Another takedown of the human condition, but this one did it with the metaphor of office space, the choice of good vs evil, and an elegant rendering of existentialist angst in society. Not to mention it was hilarious and absolutely gorgeous to look at.

11 - A GIRL WALKS HOME ALONE AT NIGHT


Yet another fresh spin on the vampire genre, Iranian-American Ana Lily Amirpour’s part noir, part horror, part drama, part romance, part expressionist art, part comedy, part thriller, part western, part social commentary is one smooth, seriously gorgeous, black and white, sinfully entertaining package. If there was an Oscar for the best on screen kiss this would win it, because a stunning electronic music based five minute slow mo take preceeds the lip lock.

10 - 71


A soldier stuck alone in the midst of a raging war.
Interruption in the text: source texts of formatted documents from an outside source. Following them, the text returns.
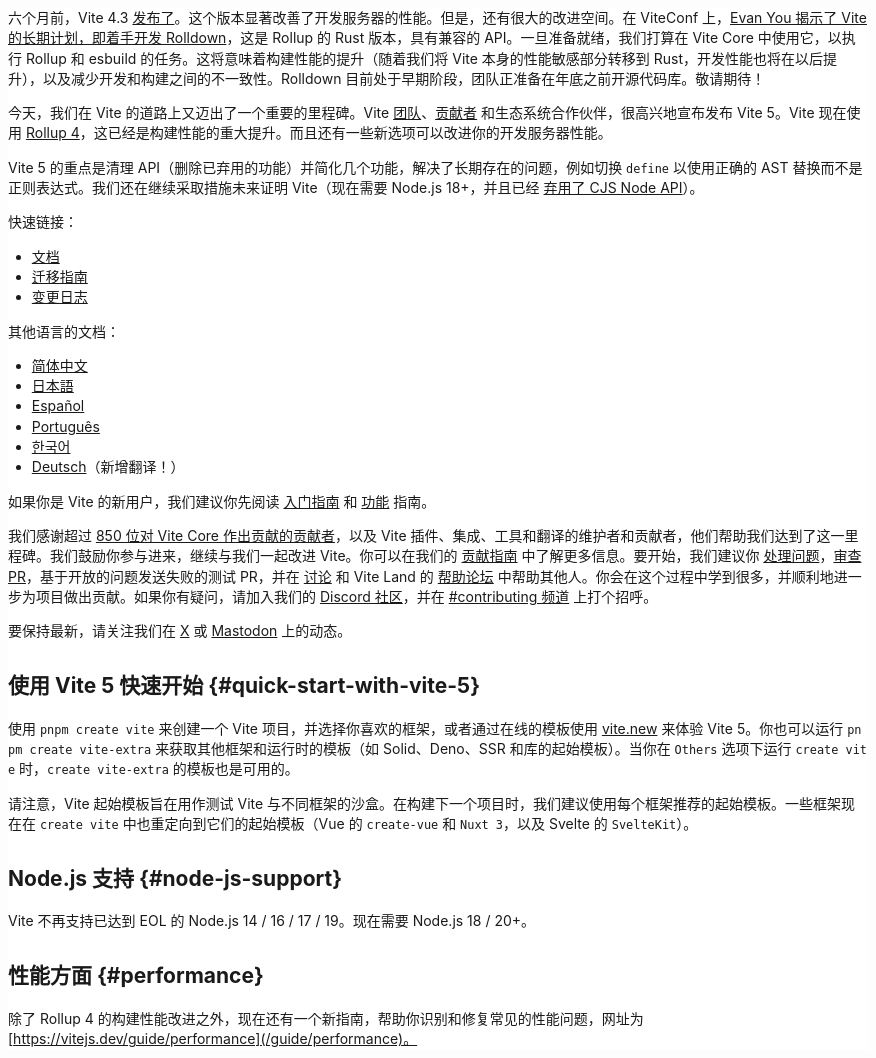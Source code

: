 六个月前，Vite 4.3 [发布了](./announcing-vite4.md)。这个版本显著改善了开发服务器的性能。但是，还有很大的改进空间。在 ViteConf 上，[Evan You 揭示了 Vite 的长期计划，即着手开发 Rolldown](https://www.youtube.com/watch?v=hrdwQHoAp0M)，这是 Rollup 的 Rust 版本，具有兼容的 API。一旦准备就绪，我们打算在 Vite Core 中使用它，以执行 Rollup 和 esbuild 的任务。这将意味着构建性能的提升（随着我们将 Vite 本身的性能敏感部分转移到 Rust，开发性能也将在以后提升），以及减少开发和构建之间的不一致性。Rolldown 目前处于早期阶段，团队正准备在年底之前开源代码库。敬请期待！

今天，我们在 Vite 的道路上又迈出了一个重要的里程碑。Vite [团队](/team)、[贡献者](https://github.com/vitejs/vite/graphs/contributors) 和生态系统合作伙伴，很高兴地宣布发布 Vite 5。Vite 现在使用 [Rollup 4](https://github.com/vitejs/vite/pull/14508)，这已经是构建性能的重大提升。而且还有一些新选项可以改进你的开发服务器性能。

Vite 5 的重点是清理 API（删除已弃用的功能）并简化几个功能，解决了长期存在的问题，例如切换 `define` 以使用正确的 AST 替换而不是正则表达式。我们还在继续采取措施未来证明 Vite（现在需要 Node.js 18+，并且已经 [弃用了 CJS Node API](/guide/migration#deprecate-cjs-node-api)）。

快速链接：

- [文档](/)
- [迁移指南](/guide/migration)
- [变更日志](https://github.com/vitejs/vite/blob/main/packages/vite/CHANGELOG.md#500-2023-11-16)

其他语言的文档：

- [简体中文](https://cn.vitejs.dev/)
- [日本語](https://ja.vitejs.dev/)
- [Español](https://es.vitejs.dev/)
- [Português](https://pt.vitejs.dev/)
- [한국어](https://ko.vitejs.dev/)
- [Deutsch](https://de.vitejs.dev/)（新增翻译！）

如果你是 Vite 的新用户，我们建议你先阅读 [入门指南](/guide/) 和 [功能](/guide/features) 指南。

我们感谢超过 [850 位对 Vite Core 作出贡献的贡献者](https://github.com/vitejs/vite/graphs/contributors)，以及 Vite 插件、集成、工具和翻译的维护者和贡献者，他们帮助我们达到了这一里程碑。我们鼓励你参与进来，继续与我们一起改进 Vite。你可以在我们的 [贡献指南](https://github.com/vitejs/vite/blob/main/CONTRIBUTING.md) 中了解更多信息。要开始，我们建议你 [处理问题](https://github.com/vitejs/vite/issues)，[审查 PR](https://github.com/vitejs/vite/pulls)，基于开放的问题发送失败的测试 PR，并在 [讨论](https://github.com/vitejs/vite/discussions) 和 Vite Land 的 [帮助论坛](https://discord.com/channels/804011606160703521/1019670660856942652) 中帮助其他人。你会在这个过程中学到很多，并顺利地进一步为项目做出贡献。如果你有疑问，请加入我们的 [Discord 社区](http://chat.vitejs.dev/)，并在 [#contributing 频道](https://discord.com/channels/804011606160703521/804439875226173480) 上打个招呼。

要保持最新，请关注我们在 [X](https://twitter.com/vite_js) 或 [Mastodon](https://webtoo.ls/@vite) 上的动态。

##  使用 Vite 5 快速开始 {#quick-start-with-vite-5}

使用 `pnpm create vite` 来创建一个 Vite 项目，并选择你喜欢的框架，或者通过在线的模板使用 [vite.new](https://vite.new/) 来体验 Vite 5。你也可以运行 `pnpm create vite-extra` 来获取其他框架和运行时的模板（如 Solid、Deno、SSR 和库的起始模板）。当你在 `Others` 选项下运行 `create vite` 时，`create vite-extra` 的模板也是可用的。

请注意，Vite 起始模板旨在用作测试 Vite 与不同框架的沙盒。在构建下一个项目时，我们建议使用每个框架推荐的起始模板。一些框架现在在 `create vite` 中也重定向到它们的起始模板（Vue 的 `create-vue` 和 `Nuxt 3`，以及 Svelte 的 `SvelteKit`）。

## Node.js 支持 {#node-js-support}

Vite 不再支持已达到 EOL 的 Node.js 14 / 16 / 17 / 19。现在需要 Node.js 18 / 20+。

## 性能方面 {#performance}

除了 Rollup 4 的构建性能改进之外，现在还有一个新指南，帮助你识别和修复常见的性能问题，网址为 [https://vitejs.dev/guide/performance](/guide/performance)。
Fighting for survival. Bullets, bombs and blood. It’s been done before, but never in such a brutally beautiful fashion. Special mention to David Holmes’ minimalist electronic music that intensifies the tension to unexpected levels.

9 - NIGHTCRAWLER


Michael Keaton will walk away with the acting trophy, but although he was terrific, he had nothing on Jake Gyllenhaal in Nightcrawler. It’s not often that an actor completely disappears into his character. And it’s very rare that a movie character scares you and makes you laugh nervously. Gyllenhaal was the devil incarnate, and he was me and you, and he probably didn’t get nominated because he was the voters too.

8 - BARF


Mehdi Rahmani’s stunning writing and direction showcases why Iranian cinema is regarded so highly. The film, set entirely inside a dysfunctional Iranian house weaves through themes of abandonment and social responsibilities, often veering between laugh-out-loud comedy and bitterness.

7 - GETT: THE TRIAL OF VIVIANNE AMSALEM


The Israeli French drama produced the single most stunning female acting performance from Ronit Elkabetz as a woman who is desperate to divorce her husband in a patriarchal kingdom of Israel. Elkabetz also co-directed the equally hilarious and heartbreaking film, it did manage to come under the Oscar radar but lost out in the penultimate round.

6 - MOMMY


Xavier Dolan knocks you in the face with his powerful story of a single mother and her tumultuous relationship with her son, played to pulsating manic energy by Antoine Oliver Pilon. The scene when Pilon tears the cinema frame, or the one where he whirls a shopping cart around in a parking lot, repeatedly kicking and screaming ‘Who’s your daddy’ should have been enough to score a bunch of awards.

5 - BLUE RUIN


With razor sharp pacing, a smart script, and a fantastic cast of newcomers, director Jeremy Saulnier’s film represents the best the thriller genre has to offer. The film takes familiar elements of a revenge story and approaches it with less emphasis on the sensational and more on the moody and surreal atmosphere of vengeance.

4 - FORCE MAJEURE


Swedish filmmaker Ruben Ostlund’s gorgeous film makes you question the accepted definition of the ‘man of the family’, and the divide between cowardice and survival instinct. It’s possibly the biggest upset at the Oscars, and aptly Ostlund, going with the theme of the film even made a viral video of himself and his producer watching the Oscar nominations and facing bitter rejection.

3 - STARRED UP


David McKenzie’s ferocious and uncompromising prison drama boasts the most explosive acting performance of the year from Jack O Connell as a volatile underage inmate hauled up in jail. Apart from O Connell Ben Mendelsohn lost out a supporting actor nom as the estranged father trying to make amends with his newly arrested prison mate son.  

2 - THE INTERNET’S OWN BOY


The most important and significant story of 2014, Brian Knappenberger’s film chronicled the rise and the tragic murder of Aaron Schwartz, the kid responsible for some of the internet’s most iconic applications. The film brings you the hypocrisy of privacy laws in the US, along with the accompanying corporate bent and capitalist agenda. Depressing, but vastly brilliant.

1 - WHAT WE DO IN THE SHADOWS


A New Zealand comedy about a bunch of vampires living as roommates, bickering about each other, and having catfights with Werewolves. The single most hilarious movie of the year, and also the best. Directors Jemaine Clement and Taika Waititi have arrived in a big way. 



Honorable Mentions: Black Coal Thin Ice, Guerros, Party Girl, Girlhood.